I see an analogy in the security space. An over-reliance on one data point or an inability to integrate multiple data points creates its own kind of Bermuda Triangle. We call this a single point of confusion or SPOC.
Pilots have learned to integrate better data offered by more tools. Security teams can too.
The Risks of SPOC
Let’s imagine a scenario that many security professionals have faced in recent years: A planned protest expected to pass near their downtown headquarters. In the crowd is a person-of-interest that has been identified on social media as a critic of the company and the company’s industry. Around this time, a manifesto appears on the dark web for the first time signed by a handle that the security team has seen before. The manifesto threatens the company with violence and vandalism.
Taken individually, each item might spur varying levels of concern or action. A protest might lead to an advisory to employees. The person-of-interest might lead to a locked facility or enhanced security presence. But let’s face it, quite often, organizations collect this information for discrete purposes and it might not even make it to the security operations center (SOC) or they rely on single-point tools that focus on one level of analysis to the exclusion of others.
What if all these data points were connected without the organization realizing it? The single point of confusion reigns. Real-time threat intelligence is about connecting the dots, from the planned protest to the POI to the dark web avatar.
It’s Time to Transform Physical Security
Humans generate 2.5 quintillion bytes of data every day. The volume fuels, and is fueled by, a non-stop news cycle, a tsunami of social media, and a growing wave of connected smart devices.
For safety and security teams needing to monitor activities 24/7, often across many locations, access to such vast, continuous real-time data should be beneficial. Often, the volume of data is a swirling soup of random information that generates more questions – What data is most important? Are we over rotating on a data point with no significance for the situation? – and potentially more confusion than clarity. And so they turn back to what is most familiar – isolated, and often disparate pre-incident indicators.
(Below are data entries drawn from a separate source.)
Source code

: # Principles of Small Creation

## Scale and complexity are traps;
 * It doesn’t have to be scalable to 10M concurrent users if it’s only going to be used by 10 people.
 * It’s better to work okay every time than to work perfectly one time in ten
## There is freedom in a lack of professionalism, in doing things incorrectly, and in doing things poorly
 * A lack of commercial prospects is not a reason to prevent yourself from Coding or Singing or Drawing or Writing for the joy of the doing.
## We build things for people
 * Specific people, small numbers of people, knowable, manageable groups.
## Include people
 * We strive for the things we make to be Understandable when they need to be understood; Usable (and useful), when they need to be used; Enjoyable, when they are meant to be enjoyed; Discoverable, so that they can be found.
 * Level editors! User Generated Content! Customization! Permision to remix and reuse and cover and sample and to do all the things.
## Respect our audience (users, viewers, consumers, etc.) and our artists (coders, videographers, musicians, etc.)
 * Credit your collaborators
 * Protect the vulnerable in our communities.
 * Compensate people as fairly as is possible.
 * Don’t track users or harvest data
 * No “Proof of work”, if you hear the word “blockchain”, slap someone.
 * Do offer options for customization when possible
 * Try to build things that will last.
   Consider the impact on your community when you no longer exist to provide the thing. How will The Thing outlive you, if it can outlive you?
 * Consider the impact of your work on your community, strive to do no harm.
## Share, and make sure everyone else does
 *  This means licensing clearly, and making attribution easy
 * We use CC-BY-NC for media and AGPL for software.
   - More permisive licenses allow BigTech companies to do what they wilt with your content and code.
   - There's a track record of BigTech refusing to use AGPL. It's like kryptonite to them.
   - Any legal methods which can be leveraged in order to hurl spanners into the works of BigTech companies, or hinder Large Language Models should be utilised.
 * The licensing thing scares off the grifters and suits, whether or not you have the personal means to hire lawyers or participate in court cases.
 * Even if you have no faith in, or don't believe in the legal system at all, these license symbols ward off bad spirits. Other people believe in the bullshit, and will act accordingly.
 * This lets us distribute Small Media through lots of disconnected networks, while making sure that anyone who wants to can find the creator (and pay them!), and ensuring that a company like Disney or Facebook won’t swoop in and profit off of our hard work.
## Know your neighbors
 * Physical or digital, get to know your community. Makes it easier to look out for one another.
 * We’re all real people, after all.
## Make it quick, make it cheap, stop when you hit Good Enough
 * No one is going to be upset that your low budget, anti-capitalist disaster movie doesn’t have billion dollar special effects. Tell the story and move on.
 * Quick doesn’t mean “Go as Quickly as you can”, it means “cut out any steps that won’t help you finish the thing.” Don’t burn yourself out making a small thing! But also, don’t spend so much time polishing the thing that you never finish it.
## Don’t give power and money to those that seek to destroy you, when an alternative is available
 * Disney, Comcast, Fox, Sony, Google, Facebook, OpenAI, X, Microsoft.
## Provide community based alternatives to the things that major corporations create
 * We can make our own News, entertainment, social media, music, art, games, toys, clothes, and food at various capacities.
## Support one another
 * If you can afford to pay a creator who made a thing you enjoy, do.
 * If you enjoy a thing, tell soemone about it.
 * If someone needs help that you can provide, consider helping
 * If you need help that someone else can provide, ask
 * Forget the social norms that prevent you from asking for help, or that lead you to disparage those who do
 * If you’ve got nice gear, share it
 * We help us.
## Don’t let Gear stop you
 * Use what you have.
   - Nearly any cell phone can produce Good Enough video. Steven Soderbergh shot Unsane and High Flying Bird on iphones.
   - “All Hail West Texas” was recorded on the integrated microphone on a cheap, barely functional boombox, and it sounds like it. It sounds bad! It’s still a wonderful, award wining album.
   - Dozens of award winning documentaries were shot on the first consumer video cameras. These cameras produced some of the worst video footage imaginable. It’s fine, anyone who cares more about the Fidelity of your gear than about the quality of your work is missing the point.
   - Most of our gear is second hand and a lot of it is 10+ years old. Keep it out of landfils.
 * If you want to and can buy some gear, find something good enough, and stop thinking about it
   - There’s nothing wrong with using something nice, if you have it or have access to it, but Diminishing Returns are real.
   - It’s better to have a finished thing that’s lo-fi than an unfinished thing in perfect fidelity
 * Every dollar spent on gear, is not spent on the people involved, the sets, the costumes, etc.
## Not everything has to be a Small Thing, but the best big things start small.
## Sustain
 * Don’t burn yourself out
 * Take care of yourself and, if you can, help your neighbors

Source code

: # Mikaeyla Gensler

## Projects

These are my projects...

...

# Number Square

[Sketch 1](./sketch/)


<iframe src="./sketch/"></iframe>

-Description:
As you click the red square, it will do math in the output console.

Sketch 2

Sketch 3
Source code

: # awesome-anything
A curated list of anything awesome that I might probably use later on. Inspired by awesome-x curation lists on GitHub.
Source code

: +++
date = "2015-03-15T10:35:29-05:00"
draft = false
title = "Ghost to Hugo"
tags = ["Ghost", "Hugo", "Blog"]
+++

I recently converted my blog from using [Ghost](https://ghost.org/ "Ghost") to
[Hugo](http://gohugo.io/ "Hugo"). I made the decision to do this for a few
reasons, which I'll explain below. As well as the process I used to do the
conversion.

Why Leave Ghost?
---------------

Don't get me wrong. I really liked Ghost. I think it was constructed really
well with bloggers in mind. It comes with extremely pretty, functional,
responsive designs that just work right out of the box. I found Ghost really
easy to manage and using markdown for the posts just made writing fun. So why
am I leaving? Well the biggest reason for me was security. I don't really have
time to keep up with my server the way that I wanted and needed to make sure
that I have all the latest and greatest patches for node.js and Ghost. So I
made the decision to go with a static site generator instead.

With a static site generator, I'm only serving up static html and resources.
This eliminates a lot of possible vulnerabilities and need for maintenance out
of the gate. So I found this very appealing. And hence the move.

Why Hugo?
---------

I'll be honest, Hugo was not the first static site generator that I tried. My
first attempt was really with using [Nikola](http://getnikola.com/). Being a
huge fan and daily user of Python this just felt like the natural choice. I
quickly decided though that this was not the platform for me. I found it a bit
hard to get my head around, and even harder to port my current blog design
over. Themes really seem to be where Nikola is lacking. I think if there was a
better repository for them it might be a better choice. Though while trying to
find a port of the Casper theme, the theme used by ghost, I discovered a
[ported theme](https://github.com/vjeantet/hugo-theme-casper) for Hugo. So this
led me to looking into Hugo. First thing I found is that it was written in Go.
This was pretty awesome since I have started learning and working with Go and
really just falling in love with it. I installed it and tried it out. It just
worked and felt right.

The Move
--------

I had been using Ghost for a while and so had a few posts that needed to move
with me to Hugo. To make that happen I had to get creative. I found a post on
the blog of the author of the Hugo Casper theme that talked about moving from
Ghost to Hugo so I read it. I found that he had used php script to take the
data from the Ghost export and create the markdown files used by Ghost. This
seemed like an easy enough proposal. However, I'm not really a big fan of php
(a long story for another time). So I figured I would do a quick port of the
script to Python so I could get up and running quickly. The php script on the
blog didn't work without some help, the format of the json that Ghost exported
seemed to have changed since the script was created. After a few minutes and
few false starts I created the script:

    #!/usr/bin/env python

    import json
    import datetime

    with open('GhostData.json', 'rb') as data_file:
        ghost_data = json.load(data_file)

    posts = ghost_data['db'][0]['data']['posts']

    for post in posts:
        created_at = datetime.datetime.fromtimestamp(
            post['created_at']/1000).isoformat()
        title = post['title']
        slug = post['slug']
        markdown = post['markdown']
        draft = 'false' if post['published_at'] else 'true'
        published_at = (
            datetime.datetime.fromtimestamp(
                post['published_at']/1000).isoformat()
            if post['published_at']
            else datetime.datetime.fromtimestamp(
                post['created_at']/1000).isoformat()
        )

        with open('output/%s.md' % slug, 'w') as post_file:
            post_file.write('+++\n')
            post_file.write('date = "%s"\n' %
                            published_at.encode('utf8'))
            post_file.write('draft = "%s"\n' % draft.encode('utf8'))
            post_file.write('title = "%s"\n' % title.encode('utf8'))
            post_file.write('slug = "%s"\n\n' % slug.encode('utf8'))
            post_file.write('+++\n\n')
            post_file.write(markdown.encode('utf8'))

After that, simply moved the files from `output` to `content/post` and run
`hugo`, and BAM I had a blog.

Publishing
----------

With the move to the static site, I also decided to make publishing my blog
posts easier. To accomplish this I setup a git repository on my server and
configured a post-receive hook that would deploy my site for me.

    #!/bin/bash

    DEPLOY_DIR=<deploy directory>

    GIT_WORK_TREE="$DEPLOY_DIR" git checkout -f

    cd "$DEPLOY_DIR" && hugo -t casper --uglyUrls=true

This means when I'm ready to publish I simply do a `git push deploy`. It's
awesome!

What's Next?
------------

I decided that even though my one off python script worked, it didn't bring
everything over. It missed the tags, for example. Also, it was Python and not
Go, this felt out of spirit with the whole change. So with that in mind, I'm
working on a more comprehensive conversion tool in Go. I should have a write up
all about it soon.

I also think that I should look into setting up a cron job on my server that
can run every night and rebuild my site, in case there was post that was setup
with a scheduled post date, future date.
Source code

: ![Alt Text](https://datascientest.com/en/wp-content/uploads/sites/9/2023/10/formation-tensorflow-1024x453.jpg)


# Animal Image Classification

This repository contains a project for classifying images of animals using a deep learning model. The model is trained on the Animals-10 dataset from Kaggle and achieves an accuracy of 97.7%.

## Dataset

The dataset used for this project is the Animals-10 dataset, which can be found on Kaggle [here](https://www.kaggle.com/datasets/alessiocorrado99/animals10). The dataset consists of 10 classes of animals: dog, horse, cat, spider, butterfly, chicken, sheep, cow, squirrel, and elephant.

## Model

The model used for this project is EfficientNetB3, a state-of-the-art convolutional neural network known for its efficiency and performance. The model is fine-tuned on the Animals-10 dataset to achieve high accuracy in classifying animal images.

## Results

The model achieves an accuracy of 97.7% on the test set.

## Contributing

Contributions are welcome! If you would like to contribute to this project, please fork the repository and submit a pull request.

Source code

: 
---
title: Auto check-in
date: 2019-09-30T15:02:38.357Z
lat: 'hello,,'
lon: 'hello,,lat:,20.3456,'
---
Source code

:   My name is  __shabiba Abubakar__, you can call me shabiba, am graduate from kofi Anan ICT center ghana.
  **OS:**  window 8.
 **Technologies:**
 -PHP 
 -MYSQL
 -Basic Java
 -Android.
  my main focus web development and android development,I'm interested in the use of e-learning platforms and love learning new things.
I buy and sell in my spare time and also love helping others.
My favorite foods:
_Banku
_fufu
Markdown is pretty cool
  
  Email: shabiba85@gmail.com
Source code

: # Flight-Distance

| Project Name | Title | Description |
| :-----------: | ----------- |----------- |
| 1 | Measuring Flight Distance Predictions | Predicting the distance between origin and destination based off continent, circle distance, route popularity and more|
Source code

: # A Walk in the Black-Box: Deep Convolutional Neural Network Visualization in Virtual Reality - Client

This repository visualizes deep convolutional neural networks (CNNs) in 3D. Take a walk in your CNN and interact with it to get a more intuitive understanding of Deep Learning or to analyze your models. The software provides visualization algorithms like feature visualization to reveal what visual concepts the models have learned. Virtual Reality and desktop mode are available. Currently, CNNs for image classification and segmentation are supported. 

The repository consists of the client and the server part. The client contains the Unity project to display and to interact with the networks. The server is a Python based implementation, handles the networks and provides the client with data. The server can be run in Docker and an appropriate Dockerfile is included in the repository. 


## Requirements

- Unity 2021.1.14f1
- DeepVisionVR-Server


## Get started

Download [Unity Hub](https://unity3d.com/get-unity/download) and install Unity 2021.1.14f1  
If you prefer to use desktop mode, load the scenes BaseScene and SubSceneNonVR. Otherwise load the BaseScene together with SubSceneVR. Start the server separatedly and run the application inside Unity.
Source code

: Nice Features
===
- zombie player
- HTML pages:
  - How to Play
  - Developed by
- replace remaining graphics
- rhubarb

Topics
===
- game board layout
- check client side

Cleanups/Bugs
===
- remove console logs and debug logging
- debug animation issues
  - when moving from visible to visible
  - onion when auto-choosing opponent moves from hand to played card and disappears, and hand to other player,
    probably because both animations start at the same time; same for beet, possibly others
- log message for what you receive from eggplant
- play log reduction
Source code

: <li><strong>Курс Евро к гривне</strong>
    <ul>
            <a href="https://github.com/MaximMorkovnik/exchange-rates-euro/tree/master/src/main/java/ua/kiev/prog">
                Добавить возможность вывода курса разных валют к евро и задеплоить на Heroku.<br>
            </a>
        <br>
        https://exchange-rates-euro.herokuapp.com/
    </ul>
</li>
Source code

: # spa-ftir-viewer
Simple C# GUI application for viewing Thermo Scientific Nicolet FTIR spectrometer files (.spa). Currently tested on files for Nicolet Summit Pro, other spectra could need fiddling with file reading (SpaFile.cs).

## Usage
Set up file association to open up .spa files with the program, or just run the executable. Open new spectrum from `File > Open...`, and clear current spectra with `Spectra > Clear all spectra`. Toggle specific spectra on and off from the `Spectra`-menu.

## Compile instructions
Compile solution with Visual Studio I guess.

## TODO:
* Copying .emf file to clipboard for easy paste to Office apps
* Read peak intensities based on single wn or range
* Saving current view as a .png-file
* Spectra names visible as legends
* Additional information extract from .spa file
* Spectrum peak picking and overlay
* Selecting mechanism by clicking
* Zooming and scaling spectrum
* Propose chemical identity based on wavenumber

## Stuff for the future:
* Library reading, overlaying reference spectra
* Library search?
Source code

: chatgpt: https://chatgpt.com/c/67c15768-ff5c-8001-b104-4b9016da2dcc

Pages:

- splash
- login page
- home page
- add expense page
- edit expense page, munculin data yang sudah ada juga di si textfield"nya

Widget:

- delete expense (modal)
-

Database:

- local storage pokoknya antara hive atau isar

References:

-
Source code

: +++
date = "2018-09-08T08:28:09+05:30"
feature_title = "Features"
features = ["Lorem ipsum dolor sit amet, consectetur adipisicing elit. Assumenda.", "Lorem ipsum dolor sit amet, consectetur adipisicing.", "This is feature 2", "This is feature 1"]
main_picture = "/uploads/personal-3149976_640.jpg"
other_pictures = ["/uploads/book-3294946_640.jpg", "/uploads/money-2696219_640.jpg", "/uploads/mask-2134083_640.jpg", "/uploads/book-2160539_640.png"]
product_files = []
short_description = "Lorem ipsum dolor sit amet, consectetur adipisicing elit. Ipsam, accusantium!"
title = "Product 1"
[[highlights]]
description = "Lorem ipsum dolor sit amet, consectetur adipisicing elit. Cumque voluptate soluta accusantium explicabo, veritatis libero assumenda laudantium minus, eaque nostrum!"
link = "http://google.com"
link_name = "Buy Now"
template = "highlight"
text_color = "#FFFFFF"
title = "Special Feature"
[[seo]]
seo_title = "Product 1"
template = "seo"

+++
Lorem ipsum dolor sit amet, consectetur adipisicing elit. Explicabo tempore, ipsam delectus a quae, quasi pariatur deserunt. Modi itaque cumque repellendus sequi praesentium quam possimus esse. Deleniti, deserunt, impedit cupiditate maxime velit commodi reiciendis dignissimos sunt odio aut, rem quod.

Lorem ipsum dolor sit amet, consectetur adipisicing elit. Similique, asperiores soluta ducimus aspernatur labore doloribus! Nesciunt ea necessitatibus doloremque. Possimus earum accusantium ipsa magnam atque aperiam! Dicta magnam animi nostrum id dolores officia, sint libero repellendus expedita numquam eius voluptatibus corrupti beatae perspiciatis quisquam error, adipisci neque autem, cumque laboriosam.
Real-time threat intelligence and situational awareness enable detection, understanding and action amid this swirling soup of data. Security professionals need to leverage more information, everything from weather to news, to open source intelligence.
It’s the integration of multiple streams of information into a unified basis for decision-making.
The physical threat landscape is changing faster than we can inhale. This has caused an exponential increase in data and pre-incident indicators. An overwhelming majority, 71%, of physical security and IT leaders have said this volume of data is unmanageable, according to the “Ontic 2021 Mid-Year Outlook State of Protective Intelligence Report.” What’s more, a lack of unified digital protective intelligence is leading to missed threats and, in some cases, physical harm to employees, lost revenue and damaged reputation. The research shows even one missing thread can lead to devastation.
And with expanded ability to detect, understand and act, those lost in the mystery of the Bermuda Triangle might have avoided SPOC and experienced a different fate or at least we would have clear answers to what happened. The same tools can help prevent today’s increase of mass shootings, prepare for natural disasters, react quickly to an unexpected crisis and more.
It is no longer enough to monitor physical threats, cyber activity and human resource issues separately. Time and time again we see that nothing remains “unexplained” like the Bermuda Triangle, and all pieces of a disastrous puzzle are eventually revealed – before or after it occurs is the only question that remains.